Scan the material below for the string "topic". Report every line that has it.

++++++++

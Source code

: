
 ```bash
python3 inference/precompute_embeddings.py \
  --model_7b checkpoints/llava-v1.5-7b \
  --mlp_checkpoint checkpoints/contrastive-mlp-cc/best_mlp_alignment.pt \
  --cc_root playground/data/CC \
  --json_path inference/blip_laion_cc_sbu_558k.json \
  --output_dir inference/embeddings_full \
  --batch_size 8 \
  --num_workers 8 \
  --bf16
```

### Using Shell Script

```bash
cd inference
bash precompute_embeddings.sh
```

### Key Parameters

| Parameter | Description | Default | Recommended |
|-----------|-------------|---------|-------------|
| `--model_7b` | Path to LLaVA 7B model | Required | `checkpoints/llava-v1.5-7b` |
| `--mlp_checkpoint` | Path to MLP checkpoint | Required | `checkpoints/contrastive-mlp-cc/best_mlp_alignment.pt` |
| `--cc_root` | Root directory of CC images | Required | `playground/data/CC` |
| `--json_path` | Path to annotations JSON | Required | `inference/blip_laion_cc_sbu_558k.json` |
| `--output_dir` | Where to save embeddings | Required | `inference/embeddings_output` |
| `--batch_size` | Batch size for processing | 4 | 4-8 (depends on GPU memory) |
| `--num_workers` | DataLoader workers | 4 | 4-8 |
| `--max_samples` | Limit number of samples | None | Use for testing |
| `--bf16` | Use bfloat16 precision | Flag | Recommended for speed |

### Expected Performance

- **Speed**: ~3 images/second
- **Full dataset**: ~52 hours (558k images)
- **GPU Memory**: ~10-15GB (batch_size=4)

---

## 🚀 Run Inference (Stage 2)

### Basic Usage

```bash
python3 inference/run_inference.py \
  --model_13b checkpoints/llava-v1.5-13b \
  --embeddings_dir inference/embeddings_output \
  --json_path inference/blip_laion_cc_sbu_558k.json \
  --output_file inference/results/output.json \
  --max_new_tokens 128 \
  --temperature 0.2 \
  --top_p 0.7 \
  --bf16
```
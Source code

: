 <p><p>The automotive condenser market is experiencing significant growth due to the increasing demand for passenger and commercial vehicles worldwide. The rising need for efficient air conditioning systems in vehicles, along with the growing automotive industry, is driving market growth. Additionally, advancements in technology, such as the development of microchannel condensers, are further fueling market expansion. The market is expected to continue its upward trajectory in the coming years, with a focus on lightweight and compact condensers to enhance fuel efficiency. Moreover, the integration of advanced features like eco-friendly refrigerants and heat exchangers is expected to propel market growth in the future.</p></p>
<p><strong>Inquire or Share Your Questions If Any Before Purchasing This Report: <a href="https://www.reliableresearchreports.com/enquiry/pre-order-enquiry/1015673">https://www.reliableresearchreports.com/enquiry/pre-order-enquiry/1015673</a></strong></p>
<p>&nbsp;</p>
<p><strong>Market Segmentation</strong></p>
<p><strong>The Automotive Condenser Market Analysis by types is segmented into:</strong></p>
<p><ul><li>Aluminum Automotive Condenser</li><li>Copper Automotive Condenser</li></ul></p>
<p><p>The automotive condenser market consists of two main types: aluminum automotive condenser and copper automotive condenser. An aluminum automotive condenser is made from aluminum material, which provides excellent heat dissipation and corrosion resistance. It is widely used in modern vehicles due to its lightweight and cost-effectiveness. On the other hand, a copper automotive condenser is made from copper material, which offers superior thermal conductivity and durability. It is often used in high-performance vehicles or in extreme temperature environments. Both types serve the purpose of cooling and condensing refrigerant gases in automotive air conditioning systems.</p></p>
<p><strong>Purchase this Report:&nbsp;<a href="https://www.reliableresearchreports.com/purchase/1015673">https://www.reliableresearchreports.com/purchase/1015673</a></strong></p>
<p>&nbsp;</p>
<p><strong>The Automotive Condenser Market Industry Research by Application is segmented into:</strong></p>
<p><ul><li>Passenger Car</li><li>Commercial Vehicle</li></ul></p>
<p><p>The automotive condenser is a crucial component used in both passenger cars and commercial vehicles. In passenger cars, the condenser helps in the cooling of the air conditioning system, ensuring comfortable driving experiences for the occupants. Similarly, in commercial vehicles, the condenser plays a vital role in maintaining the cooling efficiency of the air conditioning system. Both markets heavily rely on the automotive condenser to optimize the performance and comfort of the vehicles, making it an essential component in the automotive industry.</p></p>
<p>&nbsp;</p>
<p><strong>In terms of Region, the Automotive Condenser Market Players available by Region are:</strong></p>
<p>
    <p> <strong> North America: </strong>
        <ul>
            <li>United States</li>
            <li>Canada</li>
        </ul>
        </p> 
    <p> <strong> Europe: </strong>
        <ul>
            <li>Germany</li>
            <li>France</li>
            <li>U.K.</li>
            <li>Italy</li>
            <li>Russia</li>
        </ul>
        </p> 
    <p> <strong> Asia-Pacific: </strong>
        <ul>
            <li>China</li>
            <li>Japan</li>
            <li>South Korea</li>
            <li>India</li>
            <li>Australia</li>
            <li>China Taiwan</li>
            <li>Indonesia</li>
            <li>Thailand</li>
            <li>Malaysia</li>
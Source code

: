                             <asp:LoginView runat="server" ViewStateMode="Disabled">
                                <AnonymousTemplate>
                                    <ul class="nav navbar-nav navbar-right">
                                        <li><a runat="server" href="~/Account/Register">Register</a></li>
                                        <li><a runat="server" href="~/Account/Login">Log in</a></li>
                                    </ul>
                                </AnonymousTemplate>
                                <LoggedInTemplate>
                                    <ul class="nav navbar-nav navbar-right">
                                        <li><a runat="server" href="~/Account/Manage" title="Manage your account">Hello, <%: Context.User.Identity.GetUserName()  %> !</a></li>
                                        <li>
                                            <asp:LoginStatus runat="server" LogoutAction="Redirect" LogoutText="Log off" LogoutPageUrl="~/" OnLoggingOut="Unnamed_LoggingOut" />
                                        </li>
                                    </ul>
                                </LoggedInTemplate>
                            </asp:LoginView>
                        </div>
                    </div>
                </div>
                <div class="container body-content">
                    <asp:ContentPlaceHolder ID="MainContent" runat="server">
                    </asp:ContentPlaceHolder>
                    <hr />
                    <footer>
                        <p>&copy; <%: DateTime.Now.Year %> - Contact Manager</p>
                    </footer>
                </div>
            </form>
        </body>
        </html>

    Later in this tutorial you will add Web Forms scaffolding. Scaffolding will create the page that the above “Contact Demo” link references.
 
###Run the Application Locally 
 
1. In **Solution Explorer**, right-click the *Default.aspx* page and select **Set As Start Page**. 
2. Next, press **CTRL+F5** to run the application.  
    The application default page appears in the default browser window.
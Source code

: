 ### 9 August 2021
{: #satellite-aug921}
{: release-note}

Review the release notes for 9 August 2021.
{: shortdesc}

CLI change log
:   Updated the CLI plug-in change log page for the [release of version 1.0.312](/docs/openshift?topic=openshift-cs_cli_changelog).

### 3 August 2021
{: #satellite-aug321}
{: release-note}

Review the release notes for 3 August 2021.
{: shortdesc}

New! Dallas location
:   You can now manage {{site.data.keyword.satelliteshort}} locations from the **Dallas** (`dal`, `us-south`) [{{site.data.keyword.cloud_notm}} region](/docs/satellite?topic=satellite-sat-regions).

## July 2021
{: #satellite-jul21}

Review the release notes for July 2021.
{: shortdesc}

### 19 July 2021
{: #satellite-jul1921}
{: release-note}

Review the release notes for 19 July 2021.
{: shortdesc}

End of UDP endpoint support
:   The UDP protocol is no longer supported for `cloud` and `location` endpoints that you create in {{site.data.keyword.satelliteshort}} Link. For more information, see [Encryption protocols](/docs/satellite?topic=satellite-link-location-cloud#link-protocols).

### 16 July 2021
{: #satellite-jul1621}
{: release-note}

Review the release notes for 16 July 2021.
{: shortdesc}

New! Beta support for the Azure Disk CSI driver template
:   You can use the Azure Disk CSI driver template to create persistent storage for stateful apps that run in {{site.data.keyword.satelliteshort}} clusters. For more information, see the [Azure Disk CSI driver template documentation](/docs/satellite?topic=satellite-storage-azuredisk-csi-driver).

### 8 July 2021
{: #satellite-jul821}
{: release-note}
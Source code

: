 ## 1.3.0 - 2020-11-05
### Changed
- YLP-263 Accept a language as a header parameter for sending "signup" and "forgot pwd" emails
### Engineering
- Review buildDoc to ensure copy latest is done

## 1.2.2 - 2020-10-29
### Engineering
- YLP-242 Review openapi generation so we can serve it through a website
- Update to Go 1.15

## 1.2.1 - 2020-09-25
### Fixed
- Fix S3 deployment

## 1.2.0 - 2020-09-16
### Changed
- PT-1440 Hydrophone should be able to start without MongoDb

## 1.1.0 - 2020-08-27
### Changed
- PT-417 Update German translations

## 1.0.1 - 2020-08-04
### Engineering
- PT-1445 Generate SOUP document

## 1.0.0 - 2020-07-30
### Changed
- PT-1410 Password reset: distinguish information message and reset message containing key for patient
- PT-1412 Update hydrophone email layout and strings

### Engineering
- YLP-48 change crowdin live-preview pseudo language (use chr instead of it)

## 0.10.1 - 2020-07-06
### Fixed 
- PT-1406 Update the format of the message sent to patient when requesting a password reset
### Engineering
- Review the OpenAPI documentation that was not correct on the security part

++++++++

WRITTEN ANSWER:
:   Updated the CLI plug-in change log page for the [release of version 1.0.312](/docs/openshift?topic=openshift-cs_cli_changelog).
:   You can now manage {{site.data.keyword.satelliteshort}} locations from the **Dallas** (`dal`, `us-south`) [{{site.data.keyword.cloud_notm}} region](/docs/satellite?topic=satellite-sat-regions).
:   The UDP protocol is no longer supported for `cloud` and `location` endpoints that you create in {{site.data.keyword.satelliteshort}} Link. For more information, see [Encryption protocols](/docs/satellite?topic=satellite-link-location-cloud#link-protocols).
:   You can use the Azure Disk CSI driver template to create persistent storage for stateful apps that run in {{site.data.keyword.satelliteshort}} clusters. For more information, see the [Azure Disk CSI driver template documentation](/docs/satellite?topic=satellite-storage-azuredisk-csi-driver).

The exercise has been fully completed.